Dayton Mayor Jeffrey Mims Jr. on Wednesday took part in a 25-minute State of the City address that was in an unusual format but touched on some familiar themes about the importance of youth development and the progress being made to improve quality of life in the city.
The mayor, who gave his first State of the City address a year ago, this time opted not to give a speech and instead participated in a semi-casual conversation with a retired journalist who asked him questions about downtown development, public safety, local job growth, infrastructure investments and “hooning,” which is reckless stunt driving behaviors.
The one-on-one conversation with Marsha Bonhart took place in front of a crowd at the downtown Dayton Metro Library, and audience members included city leaders, county officials, school board members and other community members.
Mims talked about the things he and the city have done and want to do in the future to engage and connect with young people.
The mayor hosted a youth summit in the fall that was attended by hundreds of students. He said that will become an annual event. Mims also said he wants to convene a mayor’s council consisting of young people that will meet quarterly.
Mims said one of his priorities is helping young people get the skills they need for good jobs through apprenticeships and programs that provide relevant work experience.
“We have right now, not just just here in this region but across the state, probably like three (open) jobs for every one person,” Mims said. “And those jobs do not all require college.”
Asked about downtown, Mims said the urban center is welcoming new hotels, apartments and other investments that generate tax revenues to the city, which it then invests in all neighborhoods.
The mayor said, “We’ve had more ribbon-cuttings in Dayton than I can ever remember.”
Later Wednesday, Mims attended attend a ribbon-cutting for Sierra Nevada, which has built aircraft maintenance repair and overhaul facilities at the Dayton International Airport.
Mims said the city is moving in the right direction. He said evidence of this includes Dayton last year becoming just the fifth U.S. city to join the National Civic League Hall of Fame.

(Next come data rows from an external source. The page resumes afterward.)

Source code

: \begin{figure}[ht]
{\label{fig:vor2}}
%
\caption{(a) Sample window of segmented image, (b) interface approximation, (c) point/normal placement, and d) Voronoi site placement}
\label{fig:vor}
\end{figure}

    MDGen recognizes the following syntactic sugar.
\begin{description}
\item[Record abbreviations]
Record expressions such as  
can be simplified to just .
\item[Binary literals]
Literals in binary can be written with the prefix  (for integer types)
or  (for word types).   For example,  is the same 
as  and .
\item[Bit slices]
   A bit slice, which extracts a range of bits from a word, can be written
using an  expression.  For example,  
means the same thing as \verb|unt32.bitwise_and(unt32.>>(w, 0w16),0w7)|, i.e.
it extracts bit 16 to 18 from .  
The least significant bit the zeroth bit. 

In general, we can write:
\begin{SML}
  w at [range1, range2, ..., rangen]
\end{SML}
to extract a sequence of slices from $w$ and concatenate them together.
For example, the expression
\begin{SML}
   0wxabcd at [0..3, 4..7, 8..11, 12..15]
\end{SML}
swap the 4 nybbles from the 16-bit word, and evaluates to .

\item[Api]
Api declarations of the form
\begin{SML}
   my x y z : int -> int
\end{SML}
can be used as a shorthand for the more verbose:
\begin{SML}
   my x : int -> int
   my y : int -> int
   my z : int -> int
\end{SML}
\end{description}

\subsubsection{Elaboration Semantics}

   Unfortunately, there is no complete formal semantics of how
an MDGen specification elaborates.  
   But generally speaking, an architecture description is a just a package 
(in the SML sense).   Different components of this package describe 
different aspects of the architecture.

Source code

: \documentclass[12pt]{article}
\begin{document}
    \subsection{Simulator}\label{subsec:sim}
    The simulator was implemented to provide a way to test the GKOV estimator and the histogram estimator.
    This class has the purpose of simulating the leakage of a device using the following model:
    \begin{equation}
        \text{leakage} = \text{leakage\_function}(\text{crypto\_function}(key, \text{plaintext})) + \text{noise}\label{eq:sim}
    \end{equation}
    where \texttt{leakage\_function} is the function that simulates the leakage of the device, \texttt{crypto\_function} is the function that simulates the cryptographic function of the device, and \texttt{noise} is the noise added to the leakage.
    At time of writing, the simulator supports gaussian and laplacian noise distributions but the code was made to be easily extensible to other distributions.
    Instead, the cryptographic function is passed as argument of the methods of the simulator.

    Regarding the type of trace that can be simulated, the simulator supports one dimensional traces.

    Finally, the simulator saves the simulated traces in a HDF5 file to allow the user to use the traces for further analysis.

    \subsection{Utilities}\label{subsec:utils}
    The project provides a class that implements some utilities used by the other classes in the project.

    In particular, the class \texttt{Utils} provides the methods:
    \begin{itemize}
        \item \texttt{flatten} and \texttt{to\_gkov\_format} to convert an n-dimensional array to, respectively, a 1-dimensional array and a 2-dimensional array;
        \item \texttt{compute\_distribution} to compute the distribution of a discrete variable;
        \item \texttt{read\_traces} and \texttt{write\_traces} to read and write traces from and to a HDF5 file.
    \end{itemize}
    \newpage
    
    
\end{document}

Mims highlighted police reform efforts, including the city launching a first-of-its-kind mediation responder unit that is dispatched to calls for service involving non-violent disputes, like noise and neighbor complaints.
When Mims gave his first State of the City address last year, he had only been on the job for 38 days. Before that, he had served as a city commissioner for two terms.

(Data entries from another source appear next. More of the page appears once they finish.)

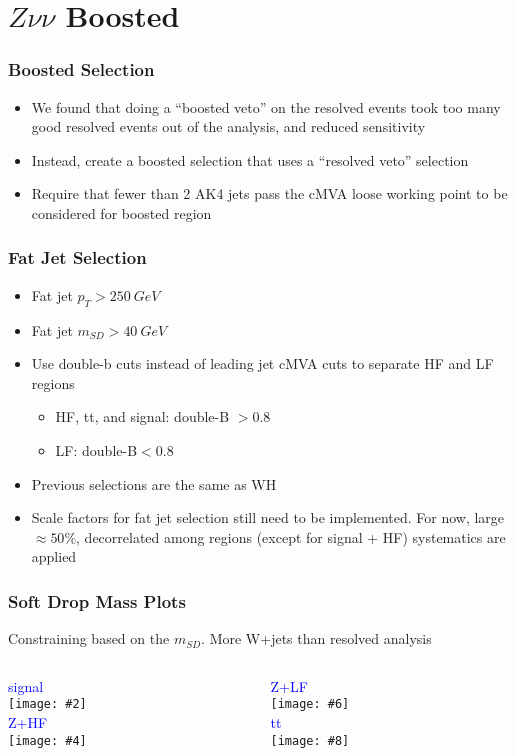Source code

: \documentclass{beamer}
\newcommand{\fourfigs}[8]{
  \begin{columns}
    \begin{column}{0.3\linewidth}
      \centering
      \textcolor{blue}{#1} \\
      \texttt{[image: \#2]} \\
      \textcolor{blue}{#3} \\
      \texttt{[image: \#4]}
    \end{column}
    \begin{column}{0.3\linewidth}
      \centering
      \textcolor{blue}{#5} \\
      \texttt{[image: \#6]} \\
      \textcolor{blue}{#7} \\
      \texttt{[image: \#8]}
    \end{column}
  \end{columns}
}
\begin{document}
\section{$Z\nu\nu$ Boosted}

\begin{frame}
  \frametitle{Boosted Selection}
  \begin{itemize}
  \item We found that doing a ``boosted veto'' on the resolved events took too many
    good resolved events out of the analysis, and reduced sensitivity
  \item Instead, create a boosted selection that uses a ``resolved veto'' selection
  \item Require that fewer than 2 AK4 jets pass the cMVA loose working point to be considered
    for boosted region
  \end{itemize}
\end{frame}

\begin{frame}
  \frametitle{Fat Jet Selection}
  \begin{itemize}
  \item Fat jet $p_T > \SI{250}{GeV}$
  \item Fat jet $m_{SD} > \SI{40}{GeV}$
  \item Use double-b cuts instead of leading jet cMVA cuts to separate HF and LF regions
    \begin{itemize}
    \item HF, tt, and signal: double-B $> 0.8$
    \item LF: double-B$< 0.8$
    \end{itemize}
  \item Previous selections are the same as WH
  \item Scale factors for fat jet selection still need to be implemented.
    For now, large $\approx 50\%$, decorrelated among regions (except for signal + HF)
    systematics are applied
  \end{itemize}
\end{frame}

\begin{frame}
  \frametitle{Soft Drop Mass Plots}
  Constraining based on the $m_{SD}$. More W+jets than resolved analysis

  \fourfigs{signal}
           {180327_v4/boosted_signal_fatjet1_mSD_corr}
           {Z+HF}
           {180328_v1/boosted_heavyz_fatjet1_mSD_corr}
           {Z+LF}
           {180327_v4/boosted_lightz_fatjet1_mSD_corr}
           {tt}
           {180327_v4/boosted_tt_fatjet1_mSD_corr}
\end{frame}
\end{document}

Looking back on his first year in office, Mims said he thinks it went very well in large part because of the relationships he’s developed with many community partners.
Montgomery County Commissioner Carolyn Rice, who was in the audience on Wednesday, said she appreciated Mims’ decision to break from tradition and take a “creative” and “refreshing” approach to providing an update about what’s happening in Dayton.

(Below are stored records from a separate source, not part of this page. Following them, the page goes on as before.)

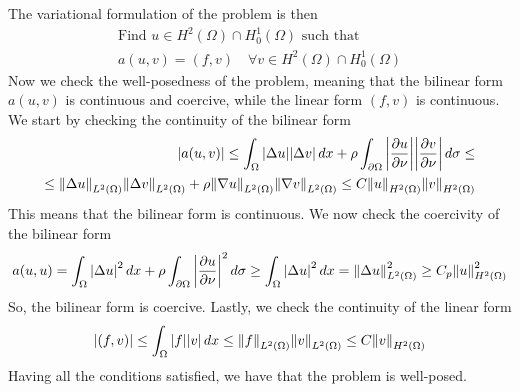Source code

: The variational formulation of the problem is then
\[
    \begin{split}
        \text{Find } u \in H^2(\Omega) \cap H^1_0(\Omega) \text{ such that } \\
        a(u, v) = (f, v) \quad \forall v \in H^2(\Omega) \cap H^1_0(\Omega)
    \end{split}
\]
Now we check the well-posedness of the problem, meaning that the bilinear form
\(a(u, v)\) is continuous and coercive, while the linear form \((f, v)\) is
continuous. We start by checking the continuity of the bilinear form
\[
    \begin{split}
        \abs{a(u, v)} \leq \int_\Omega \abs{\Delta u} \abs{\Delta v} \, dx + \rho \int_{\partial \Omega} \abs{\frac{\partial u}{\partial \nu}} \abs{\frac{\partial v}{\partial \nu}} \, d\sigma \leq \\
        \leq \norm{\Delta u}_{L^2(\Omega)} \norm{\Delta v}_{L^2(\Omega)} + \rho \norm{\nabla u}_{L^2(\Omega)} \norm{\nabla v}_{L^2(\Omega)} \leq C \norm{u}_{H^2(\Omega)} \norm{v}_{H^2(\Omega)}
    \end{split}
\]
This means that the bilinear form is continuous. We now check the coercivity of
the bilinear form
\[
    \begin{split}
        a(u, u) = \int_\Omega \abs{\Delta u}^2 \, dx + \rho \int_{\partial \Omega} \abs{\frac{\partial u}{\partial \nu}}^2 \, d\sigma \geq \int_\Omega \abs{\Delta u}^2 \, dx = \norm{\Delta u}_{L^2(\Omega)}^2 \geq C_p \norm{u}_{H^2(\Omega)}^2
    \end{split}
\]
So, the bilinear form is coercive. Lastly, we check the continuity of the
linear form
\[
    \begin{split}
        \abs{(f, v)} \leq \int_\Omega \abs{f} \abs{v} \, dx \leq \norm{f}_{L^2(\Omega)} \norm{v}_{L^2(\Omega)} \leq C \norm{v}_{H^2(\Omega)}
    \end{split}
\]
Having all the conditions satisfied, we have that the problem is well-posed.

\newpage
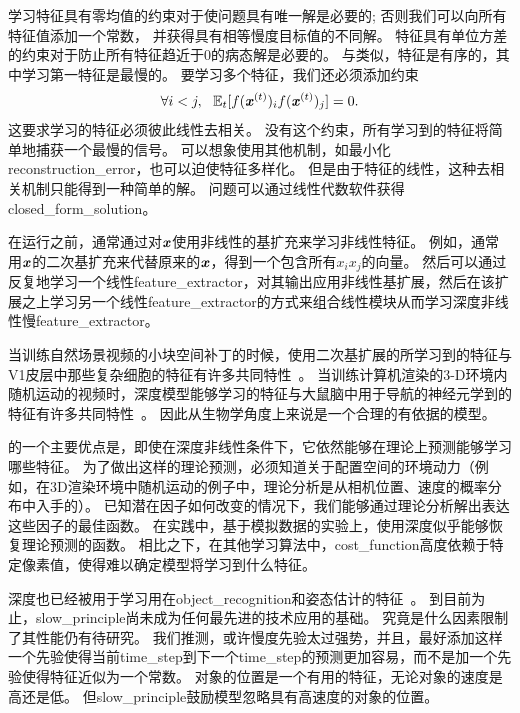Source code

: 
学习特征具有零均值的约束对于使问题具有唯一解是必要的; 
否则我们可以向所有特征值添加一个常数，
并获得具有相等慢度目标值的不同解。
特征具有单位方差的约束对于防止所有特征趋近于$0$的病态解是必要的。
与类似，特征是有序的，其中学习第一特征是最慢的。
要学习多个特征，我们还必须添加约束
\begin{align}
\label{eqn:1311}
\forall i<j,\ \  \mathbb{E}_t [f(\boldsymbol{\mathit{x}}^{(t)})_i  f(\boldsymbol{\mathit{x}}^{(t)})_j] = 0.
\end{align}
这要求学习的特征必须彼此线性去相关。 
没有这个约束，所有学习到的特征将简单地捕获一个最慢的信号。
可以想象使用其他机制，如最小化\gls{reconstruction_error}，也可以迫使特征多样化。
但是由于特征的线性，这种去相关机制只能得到一种简单的解。 
问题可以通过线性代数软件获得\gls{closed_form_solution}。



在运行之前，通常通过对$\boldsymbol{\mathit{x}}$使用非线性的基扩充来学习非线性特征。
例如，通常用$\boldsymbol{\mathit{x}}$的二次基扩充来代替原来的$\boldsymbol{\mathit{x}}$，得到一个包含所有$x_ix_j$的向量。
然后可以通过反复地学习一个线性\gls{feature_extractor}，对其输出应用非线性基扩展，然后在该扩展之上学习另一个线性\gls{feature_extractor}的方式来组合线性模块从而学习深度非线性慢\gls{feature_extractor}。



当训练自然场景视频的小块空间补丁的时候，使用二次基扩展的所学习到的特征与V1皮层中那些复杂细胞的特征有许多共同特性~\citep{Berkes-Wiskott-2005}。
当训练计算机渲染的3-D环境内随机运动的视频时，深度模型能够学习的特征与大鼠脑中用于导航的神经元学到的特征有许多共同特性~\citep{franzius2007slowness}。
因此从生物学角度上来说是一个合理的有依据的模型。



的一个主要优点是，即使在深度非线性条件下，它依然能够在理论上预测能够学习哪些特征。
为了做出这样的理论预测，必须知道关于配置空间的环境动力（例如，在3D渲染环境中随机运动的例子中，理论分析是从相机位置、速度的概率分布中入手的）。
已知潜在因子如何改变的情况下，我们能够通过理论分析解出表达这些因子的最佳函数。
在实践中，基于模拟数据的实验上，使用深度似乎能够恢复理论预测的函数。
相比之下，在其他学习算法中，\gls{cost_function}高度依赖于特定像素值，使得难以确定模型将学习到什么特征。


深度也已经被用于学习用在\gls{object_recognition}和姿态估计的特征~\citep{Franzius2008}。
到目前为止，\gls{slow_principle}尚未成为任何最先进的技术应用的基础。
究竟是什么因素限制了其性能仍有待研究。
我们推测，或许慢度先验太过强势，并且，最好添加这样一个先验使得当前\gls{time_step}到下一个\gls{time_step}的预测更加容易，而不是加一个先验使得特征近似为一个常数。
对象的位置是一个有用的特征，无论对象的速度是高还是低。 
但\gls{slow_principle}鼓励模型忽略具有高速度的对象的位置。



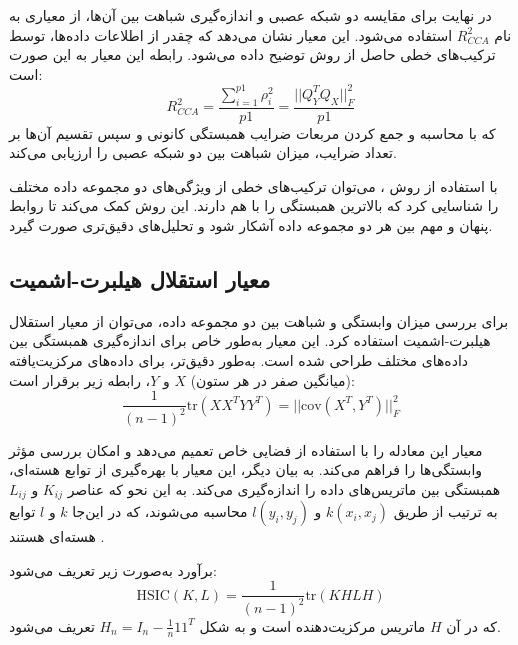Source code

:  در نهایت برای مقایسه دو شبکه عصبی و اندازه‌گیری شباهت بین آن‌ها، از معیاری به نام \( R^2_{CCA} \) استفاده می‌شود. این معیار نشان می‌دهد که چقدر از اطلاعات داده‌ها، توسط ترکیب‌های خطی حاصل از روش
 توضیح داده می‌شود. رابطه این معیار به این صورت است:
 \begin{equation}
 	R^2_{CCA} = \frac{\sum_{i=1}^{p1} \rho^2_i}{p1} = \frac{||Q^T_Y Q_X||^2_F}{p1}
 	\label{eq_CCA}
 \end{equation}
 که با محاسبه و جمع کردن مربعات ضرایب همبستگی کانونی و سپس تقسیم آن‌ها بر تعداد ضرایب، میزان شباهت بین دو شبکه عصبی را ارزیابی می‌کند.
 
 با استفاده از روش
 ، می‌توان ترکیب‌های خطی از ویژگی‌های دو مجموعه داده مختلف را شناسایی کرد که بالاترین همبستگی را با هم دارند. این روش کمک می‌کند تا روابط پنهان و مهم بین هر دو مجموعه داده آشکار شود و تحلیل‌های دقیق‌تری صورت گیرد.
 
 
 
 
 
 
 
 \subsection{
 	معیار استقلال هیلبرت-اشمیت%
 }
 برای بررسی میزان وابستگی و شباهت بین دو مجموعه داده، می‌توان از معیار استقلال هیلبرت-اشمیت استفاده کرد. این معیار به‌طور خاص برای اندازه‌گیری همبستگی بین داده‌های مختلف طراحی شده است. به‌طور دقیق‌تر، برای داده‌های مرکزیت‌یافته (میانگین صفر در هر ستون) \(X\) و \(Y\)، رابطه زیر برقرار است:
 \begin{equation}
 	\frac{1}{(n - 1)^2} \text{tr}(XX^TYY^T) = ||\text{cov}(X^T, Y^T)||_F^2
 \end{equation}
 
 معیار
 این معادله را با استفاده از فضایی خاص تعمیم می‌دهد و امکان بررسی مؤثر وابستگی‌ها را فراهم می‌کند. به بیان دیگر، این معیار با بهره‌گیری از توابع هسته‌ای، همبستگی بین ماتریس‌های داده را اندازه‌گیری می‌کند. به این نحو که عناصر \(K_{ij}\) و \(L_{ij}\) به ترتیب از طریق \(k(x_i, x_j)\) و \(l(y_i, y_j)\) محاسبه می‌شوند، که در این‌جا \(k\) و \(l\) توابع هسته‌ای هستند
 \cite{gretton2005measuring}.
 
 برآورد
 به‌صورت زیر تعریف می‌شود:
 \begin{equation}
 	\text{HSIC}(K, L) = \frac{1}{(n - 1)^2} \text{tr}(KHLH)
 	\label{eq_HSIC}
 \end{equation}
 که در آن
 \(H\)
 ماتریس مرکزیت‌دهنده است و به شکل \(H_n = I_n - \frac{1}{n} 11^T\) تعریف می‌شود.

“It is about having a conversation and not talking at, but talking with,” said Rice, who has attended about half of the State of the City addresses in the last 17 years.
Rice said the city and Montgomery County have an important partnership, and the State of the City provides some insight into the areas city leaders want to focus on, as well as the things they want to achieve and what they already have achieved.
“It’s good to check in and see how they’re feeling and what the spirit of the year is going to be,” said Rice, who added that like the mayor, youth investments are a priority of hers.
The mayor ended the event with a promise that he will do all he can to make life better in the city.
“We have neighborhoods that we still have not gotten to yet, and I just say to those individuals who look out their windows and their doors and who see things they don’t like, just understand that we’re on our way,” he said.